## [PROBLEM REQUIREMENTS]
Lines to restate from the data below: from the one containing "Cancer is amongst" to the one containing "In addition to", both included. Give them again exactly, and only them.

## [DATA]
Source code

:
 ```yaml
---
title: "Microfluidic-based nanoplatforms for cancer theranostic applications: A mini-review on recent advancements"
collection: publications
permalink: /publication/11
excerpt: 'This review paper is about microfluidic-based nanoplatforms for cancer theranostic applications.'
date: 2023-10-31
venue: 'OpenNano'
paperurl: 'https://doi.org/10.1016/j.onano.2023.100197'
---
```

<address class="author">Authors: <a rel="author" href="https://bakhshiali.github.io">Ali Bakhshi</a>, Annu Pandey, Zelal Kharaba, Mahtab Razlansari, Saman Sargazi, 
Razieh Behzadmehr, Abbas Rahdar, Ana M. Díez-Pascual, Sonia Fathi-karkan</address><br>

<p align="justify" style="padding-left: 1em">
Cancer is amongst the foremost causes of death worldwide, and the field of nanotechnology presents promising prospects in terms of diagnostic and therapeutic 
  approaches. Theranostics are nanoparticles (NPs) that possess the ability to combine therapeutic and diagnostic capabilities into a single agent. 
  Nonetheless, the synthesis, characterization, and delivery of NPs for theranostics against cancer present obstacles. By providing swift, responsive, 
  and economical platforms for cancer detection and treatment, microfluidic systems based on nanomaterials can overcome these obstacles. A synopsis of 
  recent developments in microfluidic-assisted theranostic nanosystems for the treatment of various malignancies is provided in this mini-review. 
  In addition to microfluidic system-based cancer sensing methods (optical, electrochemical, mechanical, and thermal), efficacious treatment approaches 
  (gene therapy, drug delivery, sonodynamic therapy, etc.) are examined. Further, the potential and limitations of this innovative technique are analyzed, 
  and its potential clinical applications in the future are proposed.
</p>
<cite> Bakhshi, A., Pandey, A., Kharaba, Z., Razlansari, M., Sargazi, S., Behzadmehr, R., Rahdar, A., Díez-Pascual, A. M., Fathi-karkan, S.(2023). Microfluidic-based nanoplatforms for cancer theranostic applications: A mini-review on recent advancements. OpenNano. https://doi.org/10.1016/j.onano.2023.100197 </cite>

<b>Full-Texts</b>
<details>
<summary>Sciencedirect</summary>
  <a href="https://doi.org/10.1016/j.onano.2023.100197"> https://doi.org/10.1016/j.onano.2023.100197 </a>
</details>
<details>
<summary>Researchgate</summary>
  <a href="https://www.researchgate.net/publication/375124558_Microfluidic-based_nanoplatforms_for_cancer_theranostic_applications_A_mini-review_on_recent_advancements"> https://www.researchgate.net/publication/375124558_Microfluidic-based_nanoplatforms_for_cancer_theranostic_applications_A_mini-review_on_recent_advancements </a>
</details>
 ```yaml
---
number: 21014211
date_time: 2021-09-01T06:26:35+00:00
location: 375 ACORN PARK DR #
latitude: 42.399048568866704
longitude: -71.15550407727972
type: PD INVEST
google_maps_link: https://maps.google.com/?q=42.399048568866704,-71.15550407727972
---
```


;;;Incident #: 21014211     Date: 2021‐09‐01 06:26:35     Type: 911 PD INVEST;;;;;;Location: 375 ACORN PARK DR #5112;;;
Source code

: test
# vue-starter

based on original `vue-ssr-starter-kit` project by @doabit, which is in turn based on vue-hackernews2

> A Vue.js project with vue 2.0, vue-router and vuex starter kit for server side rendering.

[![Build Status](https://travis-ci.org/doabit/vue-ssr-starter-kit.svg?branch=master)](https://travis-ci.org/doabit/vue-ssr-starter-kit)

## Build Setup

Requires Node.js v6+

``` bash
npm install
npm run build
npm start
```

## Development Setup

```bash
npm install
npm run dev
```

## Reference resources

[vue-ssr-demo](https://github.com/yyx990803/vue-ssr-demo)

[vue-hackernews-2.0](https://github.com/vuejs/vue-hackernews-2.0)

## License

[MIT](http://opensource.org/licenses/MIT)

## [TASK RESULT]
Cancer is amongst the foremost causes of death worldwide, and the field of nanotechnology presents promising prospects in terms of diagnostic and therapeutic 
  approaches. Theranostics are nanoparticles (NPs) that possess the ability to combine therapeutic and diagnostic capabilities into a single agent. 
  Nonetheless, the synthesis, characterization, and delivery of NPs for theranostics against cancer present obstacles. By providing swift, responsive, 
  and economical platforms for cancer detection and treatment, microfluidic systems based on nanomaterials can overcome these obstacles. A synopsis of 
  recent developments in microfluidic-assisted theranostic nanosystems for the treatment of various malignancies is provided in this mini-review. 
  In addition to microfluidic system-based cancer sensing methods (optical, electrochemical, mechanical, and thermal), efficacious treatment approaches 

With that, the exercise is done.